**WHAT YOU NEED TO DO**
Each line in the records below, from the one that contains "## Heuristics" to the one that contains "- A common heuristic", should be reproduced exactly, the first and last included.

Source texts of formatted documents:

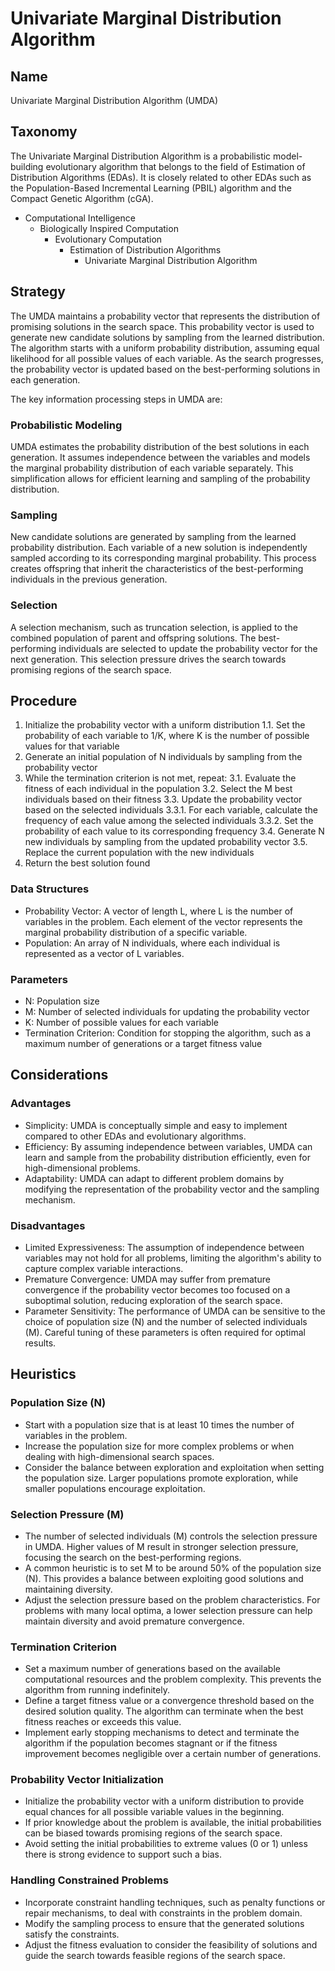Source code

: # Univariate Marginal Distribution Algorithm

## Name

Univariate Marginal Distribution Algorithm (UMDA)

## Taxonomy

The Univariate Marginal Distribution Algorithm is a probabilistic model-building evolutionary algorithm that belongs to the field of Estimation of Distribution Algorithms (EDAs). It is closely related to other EDAs such as the Population-Based Incremental Learning (PBIL) algorithm and the Compact Genetic Algorithm (cGA).

- Computational Intelligence
  - Biologically Inspired Computation
    - Evolutionary Computation
      - Estimation of Distribution Algorithms
        - Univariate Marginal Distribution Algorithm

## Strategy

The UMDA maintains a probability vector that represents the distribution of promising solutions in the search space. This probability vector is used to generate new candidate solutions by sampling from the learned distribution. The algorithm starts with a uniform probability distribution, assuming equal likelihood for all possible values of each variable. As the search progresses, the probability vector is updated based on the best-performing solutions in each generation.

The key information processing steps in UMDA are:

### Probabilistic Modeling

UMDA estimates the probability distribution of the best solutions in each generation. It assumes independence between the variables and models the marginal probability distribution of each variable separately. This simplification allows for efficient learning and sampling of the probability distribution.

### Sampling

New candidate solutions are generated by sampling from the learned probability distribution. Each variable of a new solution is independently sampled according to its corresponding marginal probability. This process creates offspring that inherit the characteristics of the best-performing individuals in the previous generation.

### Selection

A selection mechanism, such as truncation selection, is applied to the combined population of parent and offspring solutions. The best-performing individuals are selected to update the probability vector for the next generation. This selection pressure drives the search towards promising regions of the search space.

## Procedure

1. Initialize the probability vector with a uniform distribution
   1.1. Set the probability of each variable to 1/K, where K is the number of possible values for that variable
2. Generate an initial population of N individuals by sampling from the probability vector
3. While the termination criterion is not met, repeat:
   3.1. Evaluate the fitness of each individual in the population
   3.2. Select the M best individuals based on their fitness
   3.3. Update the probability vector based on the selected individuals
       3.3.1. For each variable, calculate the frequency of each value among the selected individuals
       3.3.2. Set the probability of each value to its corresponding frequency
   3.4. Generate N new individuals by sampling from the updated probability vector
   3.5. Replace the current population with the new individuals
4. Return the best solution found

### Data Structures

- Probability Vector: A vector of length L, where L is the number of variables in the problem. Each element of the vector represents the marginal probability distribution of a specific variable.
- Population: An array of N individuals, where each individual is represented as a vector of L variables.

### Parameters

- N: Population size
- M: Number of selected individuals for updating the probability vector
- K: Number of possible values for each variable
- Termination Criterion: Condition for stopping the algorithm, such as a maximum number of generations or a target fitness value

## Considerations

### Advantages

- Simplicity: UMDA is conceptually simple and easy to implement compared to other EDAs and evolutionary algorithms.
- Efficiency: By assuming independence between variables, UMDA can learn and sample from the probability distribution efficiently, even for high-dimensional problems.
- Adaptability: UMDA can adapt to different problem domains by modifying the representation of the probability vector and the sampling mechanism.

### Disadvantages

- Limited Expressiveness: The assumption of independence between variables may not hold for all problems, limiting the algorithm's ability to capture complex variable interactions.
- Premature Convergence: UMDA may suffer from premature convergence if the probability vector becomes too focused on a suboptimal solution, reducing exploration of the search space.
- Parameter Sensitivity: The performance of UMDA can be sensitive to the choice of population size (N) and the number of selected individuals (M). Careful tuning of these parameters is often required for optimal results.

## Heuristics

### Population Size (N)

- Start with a population size that is at least 10 times the number of variables in the problem.
- Increase the population size for more complex problems or when dealing with high-dimensional search spaces.
- Consider the balance between exploration and exploitation when setting the population size. Larger populations promote exploration, while smaller populations encourage exploitation.

### Selection Pressure (M)

- The number of selected individuals (M) controls the selection pressure in UMDA. Higher values of M result in stronger selection pressure, focusing the search on the best-performing regions.
- A common heuristic is to set M to be around 50% of the population size (N). This provides a balance between exploiting good solutions and maintaining diversity.
- Adjust the selection pressure based on the problem characteristics. For problems with many local optima, a lower selection pressure can help maintain diversity and avoid premature convergence.

### Termination Criterion

- Set a maximum number of generations based on the available computational resources and the problem complexity. This prevents the algorithm from running indefinitely.
- Define a target fitness value or a convergence threshold based on the desired solution quality. The algorithm can terminate when the best fitness reaches or exceeds this value.
- Implement early stopping mechanisms to detect and terminate the algorithm if the population becomes stagnant or if the fitness improvement becomes negligible over a certain number of generations.

### Probability Vector Initialization

- Initialize the probability vector with a uniform distribution to provide equal chances for all possible variable values in the beginning.
- If prior knowledge about the problem is available, the initial probabilities can be biased towards promising regions of the search space.
- Avoid setting the initial probabilities to extreme values (0 or 1) unless there is strong evidence to support such a bias.

### Handling Constrained Problems

- Incorporate constraint handling techniques, such as penalty functions or repair mechanisms, to deal with constraints in the problem domain.
- Modify the sampling process to ensure that the generated solutions satisfy the constraints.
- Adjust the fitness evaluation to consider the feasibility of solutions and guide the search towards feasible regions of the search space.

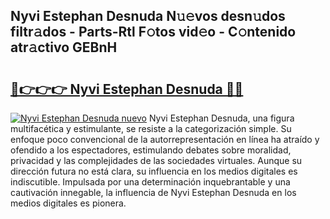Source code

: ## Nyvi Estephan Desnuda N𝚞𝚎vos desn𝚞dos filtr𝚊dos - Parts-Rtl F𝚘tos vid𝚎o - C𝚘ntenido atr𝚊ctivo GEBnH

# <h2><a href="http://mbbqe5j.tromn.icu/?c=Nyvi+Estephan+Desnuda">🔗👉👉👉 Nyvi Estephan Desnuda 🔗🔗</a></h2>

[![Nyvi Estephan Desnuda nuevo](https://i.imgur.com/pEAQMta.gif)](http://mbbqe5j.tromn.icu/?c=Nyvi+Estephan+Desnuda)
Nyvi Estephan Desnuda, una figura multifacética y estimulante, se resiste a la categorización simple. Su enfoque poco convencional de la autorrepresentación en línea ha atraído y ofendido a los espectadores, estimulando debates sobre moralidad, privacidad y las complejidades de las sociedades virtuales. Aunque su dirección futura no está clara, su influencia en los medios digitales es indiscutible. Impulsada por una determinación inquebrantable y una cautivación innegable, la influencia de Nyvi Estephan Desnuda en los medios digitales es pionera.
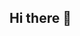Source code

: ## Hi there 👋

<!--
[ ! [solved.ac.프로필] (http: //mazassumnida.wtf/api/v2/generate_badge?boj=jaxhx3xx) ]
**jaxhx3xx/jaxhx3xx** is a ✨ _special_ ✨ repository because its `README.md` (this file) appears on your GitHub profile.

Here are some ideas to get you started:

- 🔭 I’m currently working on ...
- 🌱 I’m currently learning ...
- 👯 I’m looking to collaborate on ...
- 🤔 I’m looking for help with ...
- 💬 Ask me about ...
- 📫 How to reach me: ...
- 😄 Pronouns: ...
- ⚡ Fun fact: ...
-->
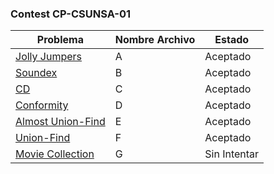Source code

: ### Contest CP-CSUNSA-01
| Problema   | Nombre Archivo   | Estado |
| -- | -- | -- |
| [Jolly Jumpers](https://open.kattis.com/contests/ss42om/problems/jollyjumpers) | A | Aceptado |
| [Soundex](https://open.kattis.com/contests/ss42om/problems/soundex) | B |Aceptado |
| [CD](https://open.kattis.com/contests/ss42om/problems/cd) | C |Aceptado |
| [Conformity](https://open.kattis.com/contests/ss42om/problems/conformity) | D | Aceptado |
| [Almost Union-Find](https://open.kattis.com/contests/ss42om/problems/almostunionfind) | E | Aceptado |
| [Union-Find](https://open.kattis.com/contests/ss42om/problems/unionfind) | F | Aceptado |
| [Movie Collection](https://open.kattis.com/contests/ss42om/problems/moviecollection) | G | Sin Intentar |
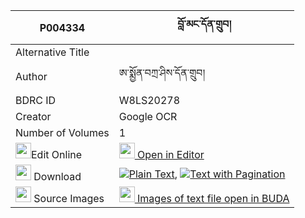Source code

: |P004334|བློ་མང་དོན་གྲུབ། 
| --- | --- 
|Alternative Title |
|Author| ཨ་སྨྱོན་བཀྲ་ཤིས་དོན་གྲུབ།
|BDRC ID | W8LS20278
|Creator | Google OCR
|Number of Volumes| 1
|<img width="25" src="https://img.icons8.com/color/25/000000/edit-property.png">Edit Online| [<img width="25" src="https://avatars.githubusercontent.com/u/45091458?s=200&v=4"> Open in Editor](http://editor.openpecha.org/P004334)
|<img width="25" src="https://img.icons8.com/fluent/48/000000/download-2.png"/>  Download | [![](https://img.icons8.com/color/20/000000/txt.png)Plain Text](https://github.com/Openpecha/P004334/releases/download/v1/lomang_dondrub_plain_P004334.zip), [![](https://img.icons8.com/color/20/000000/txt.png)Text with Pagination](https://github.com/Openpecha/P004334/releases/download/v1/lomang_dondrub_pages_P004334.zip)
|<img width="25" src="https://img.icons8.com/plasticine/100/000000/pictures-folder.png"/>  Source Images | [<img width="25" src="https://library.bdrc.io/icons/BUDA-small.svg"> Images of text file open in BUDA](https://library.bdrc.io/show/bdr:W8LS20278)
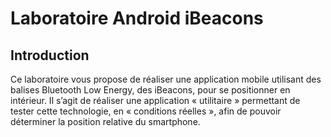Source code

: # Laboratoire Android iBeacons
## Introduction
Ce laboratoire vous propose de réaliser une application mobile utilisant des balises Bluetooth Low
Energy, des iBeacons, pour se positionner en intérieur. Il s’agit de réaliser une application « utilitaire »
permettant de tester cette technologie, en « conditions réelles », afin de pouvoir déterminer la
position relative du smartphone.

**OUTPUT OF THE EXERCISE**
## Heuristics

### Population Size (N)

- Start with a population size that is at least 10 times the number of variables in the problem.
- Increase the population size for more complex problems or when dealing with high-dimensional search spaces.
- Consider the balance between exploration and exploitation when setting the population size. Larger populations promote exploration, while smaller populations encourage exploitation.

### Selection Pressure (M)

- The number of selected individuals (M) controls the selection pressure in UMDA. Higher values of M result in stronger selection pressure, focusing the search on the best-performing regions.
- A common heuristic is to set M to be around 50% of the population size (N). This provides a balance between exploiting good solutions and maintaining diversity.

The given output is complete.